------ INPUT ------

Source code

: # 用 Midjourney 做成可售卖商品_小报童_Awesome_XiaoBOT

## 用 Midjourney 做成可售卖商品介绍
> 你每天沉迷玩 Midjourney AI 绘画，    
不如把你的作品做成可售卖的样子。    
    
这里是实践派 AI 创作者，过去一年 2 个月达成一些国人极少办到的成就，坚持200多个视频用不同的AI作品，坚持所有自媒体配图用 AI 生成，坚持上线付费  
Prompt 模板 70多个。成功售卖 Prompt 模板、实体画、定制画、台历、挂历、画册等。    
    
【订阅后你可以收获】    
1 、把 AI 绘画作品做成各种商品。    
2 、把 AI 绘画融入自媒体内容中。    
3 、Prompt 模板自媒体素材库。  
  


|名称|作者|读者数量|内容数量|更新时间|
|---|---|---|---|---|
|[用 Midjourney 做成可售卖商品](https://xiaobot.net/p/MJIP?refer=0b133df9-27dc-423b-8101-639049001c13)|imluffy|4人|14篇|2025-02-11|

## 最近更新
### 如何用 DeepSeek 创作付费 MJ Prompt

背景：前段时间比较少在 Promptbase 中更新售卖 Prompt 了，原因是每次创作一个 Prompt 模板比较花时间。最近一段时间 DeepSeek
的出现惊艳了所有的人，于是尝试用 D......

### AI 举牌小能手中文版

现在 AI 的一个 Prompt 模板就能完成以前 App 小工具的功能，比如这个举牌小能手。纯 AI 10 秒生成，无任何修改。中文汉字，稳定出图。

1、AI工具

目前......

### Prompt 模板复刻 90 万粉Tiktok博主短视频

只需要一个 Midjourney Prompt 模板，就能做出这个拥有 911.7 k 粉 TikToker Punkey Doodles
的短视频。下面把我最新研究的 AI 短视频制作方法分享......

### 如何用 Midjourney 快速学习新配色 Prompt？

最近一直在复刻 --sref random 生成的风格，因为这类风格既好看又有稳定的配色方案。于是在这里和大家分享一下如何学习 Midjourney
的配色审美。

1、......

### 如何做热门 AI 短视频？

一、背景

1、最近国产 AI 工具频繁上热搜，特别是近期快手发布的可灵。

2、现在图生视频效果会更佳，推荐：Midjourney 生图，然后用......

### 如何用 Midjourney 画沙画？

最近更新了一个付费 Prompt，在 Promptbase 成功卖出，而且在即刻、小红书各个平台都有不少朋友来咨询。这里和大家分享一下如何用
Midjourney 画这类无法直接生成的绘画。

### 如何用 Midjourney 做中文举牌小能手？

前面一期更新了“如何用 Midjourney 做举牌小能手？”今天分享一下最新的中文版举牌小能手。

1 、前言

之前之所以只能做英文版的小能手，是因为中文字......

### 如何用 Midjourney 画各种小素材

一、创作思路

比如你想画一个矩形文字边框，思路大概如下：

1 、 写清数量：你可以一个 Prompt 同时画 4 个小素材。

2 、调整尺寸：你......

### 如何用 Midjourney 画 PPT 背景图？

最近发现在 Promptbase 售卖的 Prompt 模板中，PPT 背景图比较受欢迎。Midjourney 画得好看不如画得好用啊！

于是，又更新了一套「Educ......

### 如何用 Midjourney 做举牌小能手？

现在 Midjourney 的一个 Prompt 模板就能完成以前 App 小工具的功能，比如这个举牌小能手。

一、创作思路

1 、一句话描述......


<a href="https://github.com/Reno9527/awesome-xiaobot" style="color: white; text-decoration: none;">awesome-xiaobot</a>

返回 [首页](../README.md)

------

**WHAT NEEDS TO BE DONE**
The answer should contain only the lines from the first line of the entries through the line holding "1 、一句话描述......", each exactly as written.

**TASK SOLUTION**
Source code

: # 用 Midjourney 做成可售卖商品_小报童_Awesome_XiaoBOT

## 用 Midjourney 做成可售卖商品介绍
> 你每天沉迷玩 Midjourney AI 绘画，    
不如把你的作品做成可售卖的样子。    
    
这里是实践派 AI 创作者，过去一年 2 个月达成一些国人极少办到的成就，坚持200多个视频用不同的AI作品，坚持所有自媒体配图用 AI 生成，坚持上线付费  
Prompt 模板 70多个。成功售卖 Prompt 模板、实体画、定制画、台历、挂历、画册等。    
    
【订阅后你可以收获】    
1 、把 AI 绘画作品做成各种商品。    
2 、把 AI 绘画融入自媒体内容中。    
3 、Prompt 模板自媒体素材库。  
  


|名称|作者|读者数量|内容数量|更新时间|
|---|---|---|---|---|
|[用 Midjourney 做成可售卖商品](https://xiaobot.net/p/MJIP?refer=0b133df9-27dc-423b-8101-639049001c13)|imluffy|4人|14篇|2025-02-11|

## 最近更新
### 如何用 DeepSeek 创作付费 MJ Prompt

背景：前段时间比较少在 Promptbase 中更新售卖 Prompt 了，原因是每次创作一个 Prompt 模板比较花时间。最近一段时间 DeepSeek
的出现惊艳了所有的人，于是尝试用 D......

### AI 举牌小能手中文版

现在 AI 的一个 Prompt 模板就能完成以前 App 小工具的功能，比如这个举牌小能手。纯 AI 10 秒生成，无任何修改。中文汉字，稳定出图。

1、AI工具

目前......

### Prompt 模板复刻 90 万粉Tiktok博主短视频

只需要一个 Midjourney Prompt 模板，就能做出这个拥有 911.7 k 粉 TikToker Punkey Doodles
的短视频。下面把我最新研究的 AI 短视频制作方法分享......

### 如何用 Midjourney 快速学习新配色 Prompt？

最近一直在复刻 --sref random 生成的风格，因为这类风格既好看又有稳定的配色方案。于是在这里和大家分享一下如何学习 Midjourney
的配色审美。

1、......

### 如何做热门 AI 短视频？

一、背景

1、最近国产 AI 工具频繁上热搜，特别是近期快手发布的可灵。

2、现在图生视频效果会更佳，推荐：Midjourney 生图，然后用......

### 如何用 Midjourney 画沙画？

最近更新了一个付费 Prompt，在 Promptbase 成功卖出，而且在即刻、小红书各个平台都有不少朋友来咨询。这里和大家分享一下如何用
Midjourney 画这类无法直接生成的绘画。

### 如何用 Midjourney 做中文举牌小能手？

前面一期更新了“如何用 Midjourney 做举牌小能手？”今天分享一下最新的中文版举牌小能手。

1 、前言

之前之所以只能做英文版的小能手，是因为中文字......

### 如何用 Midjourney 画各种小素材

一、创作思路

比如你想画一个矩形文字边框，思路大概如下：

1 、 写清数量：你可以一个 Prompt 同时画 4 个小素材。

2 、调整尺寸：你......

### 如何用 Midjourney 画 PPT 背景图？

最近发现在 Promptbase 售卖的 Prompt 模板中，PPT 背景图比较受欢迎。Midjourney 画得好看不如画得好用啊！

于是，又更新了一套「Educ......

### 如何用 Midjourney 做举牌小能手？

现在 Midjourney 的一个 Prompt 模板就能完成以前 App 小工具的功能，比如这个举牌小能手。

一、创作思路

1 、一句话描述......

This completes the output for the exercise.